START Data for processing
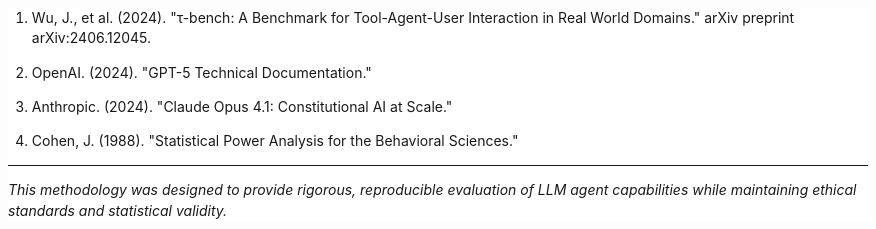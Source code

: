 1. Wu, J., et al. (2024). "τ-bench: A Benchmark for Tool-Agent-User Interaction in Real World Domains." arXiv preprint arXiv:2406.12045.

2. OpenAI. (2024). "GPT-5 Technical Documentation."

3. Anthropic. (2024). "Claude Opus 4.1: Constitutional AI at Scale."

4. Cohen, J. (1988). "Statistical Power Analysis for the Behavioral Sciences."

---

*This methodology was designed to provide rigorous, reproducible evaluation of LLM agent capabilities while maintaining ethical standards and statistical validity.*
END Data for processing
*Problem requirements*. Provide the lines again, unchanged, from where the data above begins through the line containing "3. Anthropic. (2024).", both ends included, omitting pictures and adding nothing.

*Problem solution*.
Source code

: 1. Wu, J., et al. (2024). "τ-bench: A Benchmark for Tool-Agent-User Interaction in Real World Domains." arXiv preprint arXiv:2406.12045.

2. OpenAI. (2024). "GPT-5 Technical Documentation."

3. Anthropic. (2024). "Claude Opus 4.1: Constitutional AI at Scale."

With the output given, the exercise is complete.